_TO DO_: Copy out every line of the records in which "https" can be found.

[Extracted records]
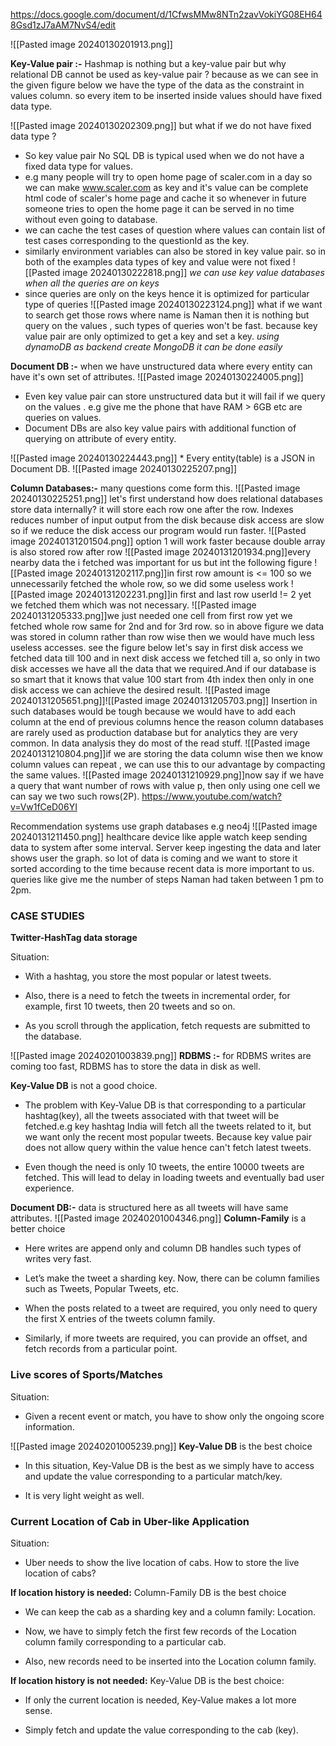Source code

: https://docs.google.com/document/d/1CfwsMMw8NTn2zavVokiYG08EH648Gsd1zJ7aAM7NvS4/edit

![[Pasted image 20240130201913.png]]

**Key-Value pair :-** Hashmap is nothing but a key-value pair but why  relational DB cannot be used as key-value pair ? because as we can see in the given figure below we have the type of the data as the constraint in values column. so every item to be inserted inside values should have fixed data type.

![[Pasted image 20240130202309.png]]
but what if we do not have fixed data type ?
* So key value pair No SQL DB is typical used when we do not have a fixed data type for values.
* e.g many people will try to open home page of scaler.com in a day so we can make www.scaler.com as key and it's value can be complete html code of scaler's home page and cache it so whenever in future someone tries to open the home page it can be served in no time without even going to database.
* we can cache the test cases of question where values can contain list of test cases corresponding to the questionId as the key.
* similarly  environment variables can also be stored in key value pair.
so in both of the examples data types of key and value were not fixed 
![[Pasted image 20240130222818.png]]
*we can use key value databases when all the queries are on  keys*
* since queries are only on the keys hence it is optimized for particular type of queries 
![[Pasted image 20240130223124.png]]
what if we want to search get those rows where name is Naman then it is nothing but query on the values , such types of queries won't be fast. because key value pair are only optimized to get a key and set a key.
*using dynamoDB as backend create MongoDB it can be done easily*

**Document DB :-** when we have unstructured data where every entity can have it's own set of attributes.
![[Pasted image 20240130224005.png]]
* Even key value pair can store unstructured data but it will fail if we query on the values . e.g give me the phone that have RAM > 6GB etc are queries on values.
* Document DBs are also key value pairs with additional function of querying on attribute of every entity.

![[Pasted image 20240130224443.png]] * Every entity(table) is a JSON in Document DB.
![[Pasted image 20240130225207.png]]

**Column Databases:-**
many questions come form this.
![[Pasted image 20240130225251.png]]
let's first understand how does relational databases store data internally? it will store each row one after the row.
Indexes reduces number of input output from the disk because disk access are slow so if we reduce the disk access our program would run faster.
![[Pasted image 20240131201504.png]]
option 1 will work faster because double array is also stored row after row
![[Pasted image 20240131201934.png]]every nearby data the i fetched was important for us
but int the following figure
![[Pasted image 20240131202117.png]]in first row amount is <= 100 so we unnecessarily fetched the whole row, so we did some useless work
![[Pasted image 20240131202231.png]]in first and last row userId != 2 yet we fetched them which was not necessary.
![[Pasted image 20240131205333.png]]we just needed one cell from first row yet we fetched whole row same for 2nd and for 3rd row.
so in above figure we data was stored in column rather than row wise then we would have much less useless accesses. see the figure below let's say in first disk access we fetched data till 100 and in next disk access we fetched till a, so only in two disk accesses we have all the data that we required.And if our database is so smart that it knows that value 100 start from 4th index then only in one disk access we can achieve the desired result.
![[Pasted image 20240131205651.png]]![[Pasted image 20240131205703.png]]
Insertion in such databases would be tough because we would have to add each column at the end of previous columns hence the reason column databases are rarely used as production database but for analytics they are very common.
In data analysis they do most of the read stuff.
![[Pasted image 20240131210804.png]]if we are storing the data column wise then we know column values can repeat , we can use this to our advantage by compacting the same values.
![[Pasted image 20240131210929.png]]now say if we have a query that want number of rows with value p, then only using one cell we can say we two such rows(2P).
https://www.youtube.com/watch?v=Vw1fCeD06YI

Recommendation systems use graph databases e.g neo4j
![[Pasted image 20240131211450.png]]
healthcare device like apple watch keep sending data to system after some interval. Server keep ingesting the data and later shows user the graph. so lot of data is coming and we want to store it sorted according to the time because recent data is more important to us.
queries like give me the number of steps Naman had taken between 1 pm to 2pm.

### CASE STUDIES 

 **Twitter-HashTag data storage**

Situation:

- With a hashtag, you store the most popular or latest tweets.
    
- Also, there is a need to fetch the tweets in incremental order, for example, first 10 tweets, then 20 tweets and so on. 
    
- As you scroll through the application, fetch requests are submitted to the database.
    
![[Pasted image 20240201003839.png]]
**RDBMS :-** for RDBMS writes are coming too fast, RDBMS has to store the data in disk as well.

**Key-Value DB** is not a good choice.

- The problem with Key-Value DB is that corresponding to a particular hashtag(key), all the tweets associated with that tweet will be fetched.e.g key hashtag India will fetch all the tweets related to it, but we want only the recent most popular tweets. Because key value pair does not allow query within the value hence can't fetch latest tweets.
    
- Even though the need is only 10 tweets, the entire 10000 tweets are fetched. This will lead to delay in loading tweets and eventually bad user experience.

**Document DB:-** data is structured here as all tweets will have same attributes.
    ![[Pasted image 20240201004346.png]]
**Column-Family** is a better choice
* Here writes are append only and column DB handles such types of writes very fast.

- Let’s make the tweet a sharding key. Now, there can be column families such as Tweets, Popular Tweets, etc.
    
- When the posts related to a tweet are required, you only need to query the first X entries of the tweets column family.
    
- Similarly, if more tweets are required, you can provide an offset, and fetch records from a particular point.


### Live scores of Sports/Matches

Situation:
- Given a recent event or match, you have to show only the ongoing score information.

![[Pasted image 20240201005239.png]]
**Key-Value DB** is the best choice

- In this situation, Key-Value DB is the best as we simply have to access and update the value corresponding to a particular match/key.
    
- It is very light weight as well.


### Current Location of Cab in Uber-like Application

Situation:

- Uber needs to show the live location of cabs. How to store the live location of cabs?

**If location history is needed:** Column-Family DB is the best choice

- We can keep the cab as a sharding key and a column family: Location.
    
- Now, we have to simply fetch the first few records of the Location column family corresponding to a particular cab.
    
- Also, new records need to be inserted into the Location column family.
    
**If location history is not needed:** Key-Value DB is the best choice:

- If only the current location is needed, Key-Value makes a lot more sense.
    
- Simply fetch and update the value corresponding to the cab (key).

_EXPECTED ANSWER_:
: https://docs.google.com/document/d/1CfwsMMw8NTn2zavVokiYG08EH648Gsd1zJ7aAM7NvS4/edit
https://www.youtube.com/watch?v=Vw1fCeD06YI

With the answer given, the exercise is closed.